Several years ago, a librarian who really, really hates this blog and claims she never reads it despite the evidence that she clearly does made a call for more “diversity” in librarianship. If I recall correctly, her call was really for more homosexual librarians.
I don’t know if anyone has studied this, but I bet homosexuals are already represented in librarianship out of proportion to the general population. I know plenty of gay and lesbian librarians, and librarianship is a profession where gay and lesbian librarians are accepted for what they are, which is librarians.
Librarianship attracts a lot of frumpy introverts, but at least they’re not bigots.
In response to her call, I pointed out that with the huge proportion of middle-aged white women in librarianship, we needed a different sort of diversity. In short, librarianship needs more hot, straight guys.
If you don’t believe me, look around your library or at a library conference. Do you see a lot of hot, straight guys? Exactly.
But now, we have some, since several of them are represented in Men of the Stacks. I don’t think they’re all straight, and they’re not all necessarily “hot,” but they’ll do.
In case you missed the worldwide coverage in such authoritative news sources as the Guardian, the Los Angeles Times, and the Oprah blog, Men of the Stacks is a male pin-up calendar full of librarians. They’re men. Some are in stacks, some are in slacks, and at least two are in their bathrooms. And the January Man in the Stacks has the hottest and the most amusing picture of the bunch.
The good news, besides some of the photos themselves, is that all the proceeds from the calendar are dedicated to the It Gets Better Project, designed to let bullied gay and lesbian teens know that there’s life after high school.

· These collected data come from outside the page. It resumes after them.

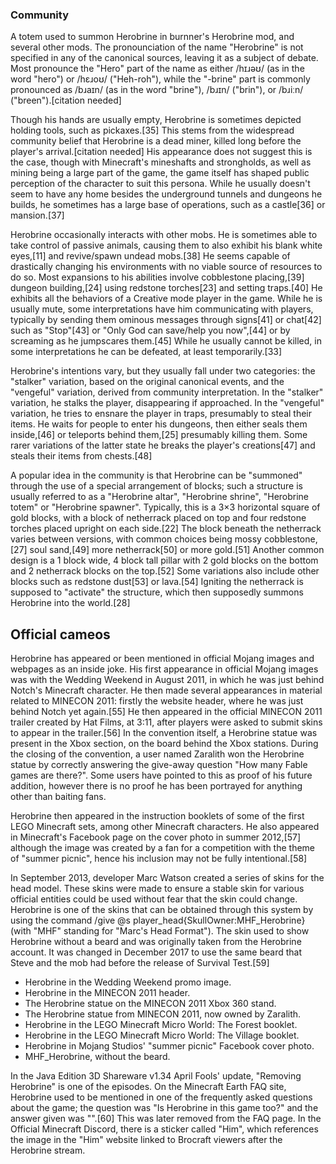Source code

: ### Community
A totem used to summon Herobrine in burnner's Herobrine mod, and several other mods.
The pronounciation of the name "Herobrine" is not specified in any of the canonical sources, leaving it as a subject of debate. Most pronounce the "Hero" part of the name as either /hɪɹəʊ/ (as in the word "hero") or /hɛɹoʊ/ ("Heh-roh"), while the "-brine" part is commonly pronounced as /bɹaɪn/ (as in the word "brine"), /bɹɪn/ ("brin"), or /bɹiːn/ ("breen").[citation needed]

Though his hands are usually empty, Herobrine is sometimes depicted holding tools, such as pickaxes.[35] This stems from the widespread community belief that Herobrine is a dead miner, killed long before the player's arrival.[citation needed] His appearance does not suggest this is the case, though with Minecraft's mineshafts and strongholds, as well as mining being a large part of the game, the game itself has shaped public perception of the character to suit this persona. While he usually doesn't seem to have any home besides the underground tunnels and dungeons he builds, he sometimes has a large base of operations, such as a castle[36] or mansion.[37]

Herobrine occasionally interacts with other mobs. He is sometimes able to take control of passive animals, causing them to also exhibit his blank white eyes,[11] and revive/spawn undead mobs.[38] He seems capable of drastically changing his environments with no viable source of resources to do so. Most expansions to his abilities involve cobblestone placing,[39] dungeon building,[24] using redstone torches[23] and setting traps.[40] He exhibits all the behaviors of a Creative mode player in the game. While he is usually mute, some interpretations have him communicating with players, typically by sending them ominous messages through signs[41] or chat[42] such as "Stop"[43] or "Only God can save/help you now",[44] or by screaming as he jumpscares them.[45] While he usually cannot be killed, in some interpretations he can be defeated, at least temporarily.[33]

Herobrine's intentions vary, but they usually fall under two categories: the "stalker" variation, based on the original canonical events, and the "vengeful" variation, derived from community interpretation. In the "stalker" variation, he stalks the player, disappearing if approached. In the "vengeful" variation, he tries to ensnare the player in traps, presumably to steal their items. He waits for people to enter his dungeons, then either seals them inside,[46] or teleports behind them,[25] presumably killing them. Some rarer variations of the latter state he breaks the player's creations[47] and steals their items from chests.[48]

A popular idea in the community is that Herobrine can be "summoned" through the use of a special arrangement of blocks; such a structure is usually referred to as a "Herobrine altar", "Herobrine shrine", "Herobrine totem" or "Herobrine spawner". Typically, this is a 3×3 horizontal square of gold blocks, with a block of netherrack placed on top and four redstone torches placed upright on each side.[22] The block beneath the netherrack varies between versions, with common choices being mossy cobblestone,[27] soul sand,[49] more netherrack[50] or more gold.[51] Another common design is a 1 block wide, 4 block tall pillar with 2 gold blocks on the bottom and 2 netherrack blocks on the top.[52] Some variations also include other blocks such as redstone dust[53] or lava.[54] Igniting the netherrack is supposed to "activate" the structure, which then supposedly summons Herobrine into the world.[28]

## Official cameos
Herobrine has appeared or been mentioned in official Mojang images and webpages as an inside joke. His first appearance in official Mojang images was with the Wedding Weekend in August 2011, in which he was just behind Notch's Minecraft character. He then made several appearances in material related to MINECON 2011: firstly the website header, where he was just behind Notch yet again.[55] He then appeared in the official MINECON 2011 trailer created by Hat Films, at 3:11, after players were asked to submit skins to appear in the trailer.[56] In the convention itself, a Herobrine statue was present in the Xbox section, on the board behind the Xbox stations. During the closing of the convention, a user named Zaralith won the Herobrine statue by correctly answering the give-away question "How many Fable games are there?". Some users have pointed to this as proof of his future addition, however there is no proof he has been portrayed for anything other than baiting fans.

Herobrine then appeared in the instruction booklets of some of the first LEGO Minecraft sets, among other Minecraft characters. He also appeared in Minecraft's Facebook page on the cover photo in summer 2012,[57] although the image was created by a fan for a competition with the theme of "summer picnic", hence his inclusion may not be fully intentional.[58]

In September 2013, developer Marc Watson created a series of skins for the head model. These skins were made to ensure a stable skin for various official entities could be used without fear that the skin could change. Herobrine is one of the skins that can be obtained through this system by using the command /give @s player_head{SkullOwner:MHF_Herobrine} (with "MHF" standing for "Marc's Head Format"). The skin used to show Herobrine without a beard and was originally taken from the Herobrine account. It was changed in December 2017 to use the same beard that Steve and the mob had before the release of Survival Test.[59]

- Herobrine in the Wedding Weekend promo image.
- Herobrine in the MINECON 2011 header.
- The Herobrine statue on the MINECON 2011 Xbox 360 stand.
- The Herobrine statue from MINECON 2011, now owned by Zaralith.
- Herobrine in the LEGO Minecraft Micro World: The Forest booklet.
- Herobrine in the LEGO Minecraft Micro World: The Village booklet.
- Herobrine in Mojang Studios' "summer picnic" Facebook cover photo.
- MHF_Herobrine, without the beard.

In the Java Edition 3D Shareware v1.34 April Fools' update, "Removing Herobrine" is one of the episodes. On the Minecraft Earth FAQ site, Herobrine used to be mentioned in one of the frequently asked questions about the game; the question was "Is Herobrine in this game too?" and the answer given was "<REDACTED>".[60] This was later removed from the FAQ page. In the Official Minecraft Discord, there is a sticker called "Him", which references the image in the "Him" website linked to Brocraft viewers after the Herobrine stream.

It’s a good project, and I think you’d have to be a pretty nasty human being to prefer homosexual teens commit suicide to trying to get them to feel better about their lives. Plus, it’s not something you’d expect a bunch of male librarians putting out a calendar to benefit. After all, they could have sent the money to ALA to help benefit Band Books Week.
Unfortunately, the calendar is doing something I expected as soon as I saw the website home page. It’s trying to change librarian stereotypes.
There is an entire population of professional librarians out there who disagree with the way the library profession is perceived in contemporary media outlets and in the historical consciousness of the American mind. Different people and different associations will use different means to try to change those perceptions. This is ours.
To that, I can only say, “yawn, what a pointless waste of time.” You’re not changing the stereotype of librarians at all. All anyone has to do is walk into a library and they’ll see that librarians don’t generally look like you.
Of course if people hung around libraries, they’d realize the traditional stereotype of a librarian is wrong. It’s not a bespectacled shusher in a bun. The stereotypical librarian is a middle-aged white woman in comfortable clothes and sensible shoes, a little overweight, with glasses and bad hair. If it is a male librarian, it’s going to be a male version of the female stereotype, except with more facial hair.
That’s the stereotype I use at ALA when my friends and I play “spot the librarian,” and I’m really good at that game.
Thus, I applaud anything emphasizing hot guys in librarianship, and anything that helps a good cause, but really, guys, you should have just put out the calendar and let it stand on its own.
Putting out a calendar like this and saying it’s trying to dispel librarian stereotypes? Why, that’s the most stereotypical thing of all.